Eskiler yaşadığımız türden zıtlıklara ifrat ve tefrit derlerdi.
Bir aşırılıktan öbürüne savrulmak yani...
Koalisyonlar bizde hep kötülenmiştir. Koalisyonun hakkı yenmiştir. Çünkü uzlaşma kültüründen yoksunluğumuzun etkisi gözardı edilmiştir.
On yıldır ezici bir meclis çoğunluğu tarafından yönetiliyoruz.
Şimdi de ihtiraslı ve intikamcı bir çoğunluğun oldu-bittilerine boyun eğmek zorunda kalıyor, itiraz edince de orantısız şiddetle eziliyor ve susturuluyoruz.
Şu anda THY çalışanları topun ağzındadır.
Havacılık iş kolunda grev yasağı getiren kanun teklifinin Meclis'te görüşülmesini personelin iş bırakma eylemi izledi. İşveren de bir anda "ceza veren" oluverdi: 305 çalışana işten kovuldukları tebliğ edildi! 12 Eylül anayasa değişikliği referandumunda "Yetmez ama EVET" diyenler, sıraları geldikçe pişman ediliyorlar.
THY çalışanları grev yapamayacak.
Grevsiz sendikacılık olur mu?
Tek parti iktidarı "kadir-i mutlak"ı oynuyor.
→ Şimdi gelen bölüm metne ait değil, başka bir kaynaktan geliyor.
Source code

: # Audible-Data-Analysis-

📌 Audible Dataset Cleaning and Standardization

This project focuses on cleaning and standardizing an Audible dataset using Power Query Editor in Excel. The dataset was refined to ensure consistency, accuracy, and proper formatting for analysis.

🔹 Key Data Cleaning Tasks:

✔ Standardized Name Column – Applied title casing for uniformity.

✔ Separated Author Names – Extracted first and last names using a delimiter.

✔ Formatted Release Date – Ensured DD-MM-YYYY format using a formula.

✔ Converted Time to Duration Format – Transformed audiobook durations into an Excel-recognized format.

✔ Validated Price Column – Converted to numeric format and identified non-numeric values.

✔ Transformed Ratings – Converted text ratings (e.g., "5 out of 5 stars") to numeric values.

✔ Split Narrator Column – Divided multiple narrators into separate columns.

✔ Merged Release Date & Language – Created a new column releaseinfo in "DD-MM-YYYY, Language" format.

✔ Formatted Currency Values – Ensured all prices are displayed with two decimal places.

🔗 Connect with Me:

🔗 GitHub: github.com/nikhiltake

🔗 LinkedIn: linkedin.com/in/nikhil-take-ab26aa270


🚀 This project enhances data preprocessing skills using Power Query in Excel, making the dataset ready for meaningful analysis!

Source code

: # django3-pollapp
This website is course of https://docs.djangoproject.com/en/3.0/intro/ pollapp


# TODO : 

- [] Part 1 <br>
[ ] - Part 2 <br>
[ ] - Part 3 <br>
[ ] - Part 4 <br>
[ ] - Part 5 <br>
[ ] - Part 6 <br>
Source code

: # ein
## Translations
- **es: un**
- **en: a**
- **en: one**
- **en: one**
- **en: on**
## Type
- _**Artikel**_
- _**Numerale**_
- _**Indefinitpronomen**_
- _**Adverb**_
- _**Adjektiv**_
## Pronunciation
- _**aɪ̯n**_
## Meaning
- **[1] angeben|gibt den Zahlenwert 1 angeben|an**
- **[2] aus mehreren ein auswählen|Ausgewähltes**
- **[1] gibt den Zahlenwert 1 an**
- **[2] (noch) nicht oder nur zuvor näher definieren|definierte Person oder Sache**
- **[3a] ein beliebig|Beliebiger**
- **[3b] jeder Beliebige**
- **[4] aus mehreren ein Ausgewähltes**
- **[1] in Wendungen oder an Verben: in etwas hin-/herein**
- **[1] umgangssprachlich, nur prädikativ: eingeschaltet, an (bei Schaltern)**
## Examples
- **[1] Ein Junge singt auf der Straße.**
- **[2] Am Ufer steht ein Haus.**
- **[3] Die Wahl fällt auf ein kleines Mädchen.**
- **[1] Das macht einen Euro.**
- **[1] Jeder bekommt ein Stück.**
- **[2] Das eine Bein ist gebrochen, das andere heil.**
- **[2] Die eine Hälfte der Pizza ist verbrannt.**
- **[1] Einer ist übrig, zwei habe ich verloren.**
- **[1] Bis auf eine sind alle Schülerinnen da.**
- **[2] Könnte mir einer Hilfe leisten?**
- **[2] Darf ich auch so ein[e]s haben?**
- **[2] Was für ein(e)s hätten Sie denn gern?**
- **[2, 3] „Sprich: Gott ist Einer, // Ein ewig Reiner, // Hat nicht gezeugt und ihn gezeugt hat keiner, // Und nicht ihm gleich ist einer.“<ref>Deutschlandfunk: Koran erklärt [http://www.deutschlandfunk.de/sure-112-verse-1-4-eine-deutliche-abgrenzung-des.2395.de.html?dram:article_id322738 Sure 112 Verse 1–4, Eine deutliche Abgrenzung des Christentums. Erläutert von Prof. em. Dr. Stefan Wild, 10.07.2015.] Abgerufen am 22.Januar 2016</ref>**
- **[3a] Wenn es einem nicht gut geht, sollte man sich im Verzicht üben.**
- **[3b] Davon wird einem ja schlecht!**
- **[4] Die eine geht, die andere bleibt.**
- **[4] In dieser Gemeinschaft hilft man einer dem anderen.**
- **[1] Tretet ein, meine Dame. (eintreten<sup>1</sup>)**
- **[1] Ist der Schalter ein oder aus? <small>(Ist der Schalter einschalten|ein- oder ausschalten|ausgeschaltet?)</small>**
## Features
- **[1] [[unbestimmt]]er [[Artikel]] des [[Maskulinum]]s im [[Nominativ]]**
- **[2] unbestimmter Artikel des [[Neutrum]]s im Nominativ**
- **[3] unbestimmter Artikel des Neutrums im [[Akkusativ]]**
O ne derse o oluyor! Evet, sivil havacılıktaki grev öteki grevlere benzemez; yolcuya şirkete ve ülke turizmine ağır zarar verir, bitirir.
THY son olarak 1990 yılında bu yıkımı yaşadı.
Ama o tarihten bu yana ciddi bir kriz olmadı. Çünkü 1990'ın tecrübesi iki tarafı da terbiye etmiştir.
Bu tecrübeyi sendika da, işveren de ziyan etmemelidir.
Çözüm tek partinin yumruğu değil, diyalogtur.
Cumhurbaşkanı Gül, grevi yasaklayan öfke ürünü ve ceza verme kasıtlı yasayı onaylamamalı dünya örneklerine bakarak yeniden düzenlesinler diye Meclis'e geri göndermelidir.
Çünkü küçük bir zahmet, "ileri demokrasi"lerin böyle durumlarda çaresiz olmadığını ortaya çıkaracaktır.
Grev hakkını gasbetmek yerine hükümete havacılık işkolundaki grevleri, turizmi korumak için ölü mevsime erteleme yetkisi verilebilir ve greve süre kısıtlaması getirilebilir.
İktidar ve onun damgasını taşıyan kurumlar, biber gazı ile ülke yönetmekten vazgeçip diyalog ve uzlaşma arayışına yönelsin biraz.
Demokratikleşmeden uzaklaşma hızı tehlike sınırına dayandı çünkü!